Hay un lugar donde los proyectos de inteligencia artificial de las empresas suelen detenerse: el purgatorio de los pilotos. La prueba se aprueba, la demostración impresiona, la dirección aplaude, y nada de eso llega a la operación. Meses después, nadie sabe decir qué cambió en los resultados.

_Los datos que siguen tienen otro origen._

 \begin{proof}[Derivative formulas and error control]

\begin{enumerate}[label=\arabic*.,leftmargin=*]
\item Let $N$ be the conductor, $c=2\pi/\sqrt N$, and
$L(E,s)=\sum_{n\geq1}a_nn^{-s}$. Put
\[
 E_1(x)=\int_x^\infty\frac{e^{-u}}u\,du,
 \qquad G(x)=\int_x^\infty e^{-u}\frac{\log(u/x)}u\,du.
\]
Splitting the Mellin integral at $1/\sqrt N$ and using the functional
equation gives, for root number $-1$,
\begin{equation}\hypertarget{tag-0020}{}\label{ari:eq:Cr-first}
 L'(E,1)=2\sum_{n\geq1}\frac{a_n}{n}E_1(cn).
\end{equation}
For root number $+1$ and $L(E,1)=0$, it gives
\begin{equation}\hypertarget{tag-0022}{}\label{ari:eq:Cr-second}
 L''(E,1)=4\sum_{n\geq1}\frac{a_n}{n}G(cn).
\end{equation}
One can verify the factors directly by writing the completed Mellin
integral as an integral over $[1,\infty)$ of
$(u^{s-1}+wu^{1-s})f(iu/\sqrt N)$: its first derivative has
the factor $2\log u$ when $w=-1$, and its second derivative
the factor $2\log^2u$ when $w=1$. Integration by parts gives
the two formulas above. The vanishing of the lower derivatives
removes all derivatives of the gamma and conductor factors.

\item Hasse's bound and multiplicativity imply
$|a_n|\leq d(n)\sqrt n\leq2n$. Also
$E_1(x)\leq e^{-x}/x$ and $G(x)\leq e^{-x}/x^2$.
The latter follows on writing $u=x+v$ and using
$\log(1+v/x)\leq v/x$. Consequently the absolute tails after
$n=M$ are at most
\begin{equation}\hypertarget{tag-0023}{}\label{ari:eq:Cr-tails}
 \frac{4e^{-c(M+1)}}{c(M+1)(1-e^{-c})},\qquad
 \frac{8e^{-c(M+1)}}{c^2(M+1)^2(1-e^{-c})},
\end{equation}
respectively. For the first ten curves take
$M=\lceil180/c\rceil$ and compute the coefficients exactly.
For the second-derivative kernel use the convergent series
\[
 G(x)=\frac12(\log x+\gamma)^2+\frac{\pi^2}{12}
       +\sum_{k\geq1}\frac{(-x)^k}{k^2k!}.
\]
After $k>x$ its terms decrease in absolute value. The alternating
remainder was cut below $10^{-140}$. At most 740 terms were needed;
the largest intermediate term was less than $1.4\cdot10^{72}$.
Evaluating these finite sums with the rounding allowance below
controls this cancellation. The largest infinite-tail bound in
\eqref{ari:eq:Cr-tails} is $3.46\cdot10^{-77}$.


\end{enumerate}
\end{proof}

La cifra más citada al respecto salió del MIT. El informe The GenAI Divide: State of AI in Business 2025, publicado por el proyecto NANDA en julio de 2025, revisó más de 300 iniciativas de IA divulgadas públicamente, entrevistó a representantes de 52 organizaciones y encuestó a 153 líderes senior. Su conclusión: pese a los 30.000 a 40.000 millones de dólares invertidos por las empresas en IA generativa, el 95% de las organizaciones no obtiene ningún retorno. Solo el 5% de los pilotos integrados extrae valor relevante.
El informe es tajante en un punto que le importa a quien decide: esa división no se debe a la calidad del modelo ni a la regulación. La determina el enfoque.

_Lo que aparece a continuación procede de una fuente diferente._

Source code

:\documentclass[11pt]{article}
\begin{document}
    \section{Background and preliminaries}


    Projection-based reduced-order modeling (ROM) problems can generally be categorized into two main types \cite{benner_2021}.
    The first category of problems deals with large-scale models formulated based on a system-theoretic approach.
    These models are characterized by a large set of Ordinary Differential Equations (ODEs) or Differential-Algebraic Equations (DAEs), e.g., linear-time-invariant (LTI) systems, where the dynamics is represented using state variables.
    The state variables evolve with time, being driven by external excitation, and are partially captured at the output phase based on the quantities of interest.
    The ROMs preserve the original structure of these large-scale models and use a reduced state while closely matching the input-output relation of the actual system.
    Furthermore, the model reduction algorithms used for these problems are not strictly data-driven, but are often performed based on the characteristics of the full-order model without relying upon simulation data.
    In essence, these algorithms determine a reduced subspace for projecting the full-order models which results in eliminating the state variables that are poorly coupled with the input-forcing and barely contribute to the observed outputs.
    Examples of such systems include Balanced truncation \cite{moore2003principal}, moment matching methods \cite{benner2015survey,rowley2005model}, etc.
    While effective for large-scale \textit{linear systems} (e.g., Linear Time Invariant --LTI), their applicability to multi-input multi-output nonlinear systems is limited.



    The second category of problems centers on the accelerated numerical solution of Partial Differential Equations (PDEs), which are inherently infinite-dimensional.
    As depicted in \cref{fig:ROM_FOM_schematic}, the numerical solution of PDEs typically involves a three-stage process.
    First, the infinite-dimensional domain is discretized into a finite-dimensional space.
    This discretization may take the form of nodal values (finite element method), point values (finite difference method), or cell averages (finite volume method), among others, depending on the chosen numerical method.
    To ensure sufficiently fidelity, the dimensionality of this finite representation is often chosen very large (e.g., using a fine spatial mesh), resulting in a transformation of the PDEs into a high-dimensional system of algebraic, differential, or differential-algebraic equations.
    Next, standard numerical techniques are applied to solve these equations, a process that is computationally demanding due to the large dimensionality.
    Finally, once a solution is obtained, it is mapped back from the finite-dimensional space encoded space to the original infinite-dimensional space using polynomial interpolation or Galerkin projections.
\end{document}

El hallazgo se sostiene en el mercado más amplio. Una encuesta de S&P Global Market Intelligence con más de mil empresas de Norteamérica y Europa, difundida en marzo de 2025, encontró que el 42% descartó la mayoría de sus iniciativas de IA ese año, frente al 17% del año anterior. La organización promedio abandonó el 46% de sus pruebas de concepto antes de que llegaran a producción.
Para una empresa de América Latina el mensaje es directo: el riesgo no es quedarse fuera de la IA. Es gastar tiempo, presupuesto y credibilidad en pruebas que nunca se convierten en capacidad de la empresa.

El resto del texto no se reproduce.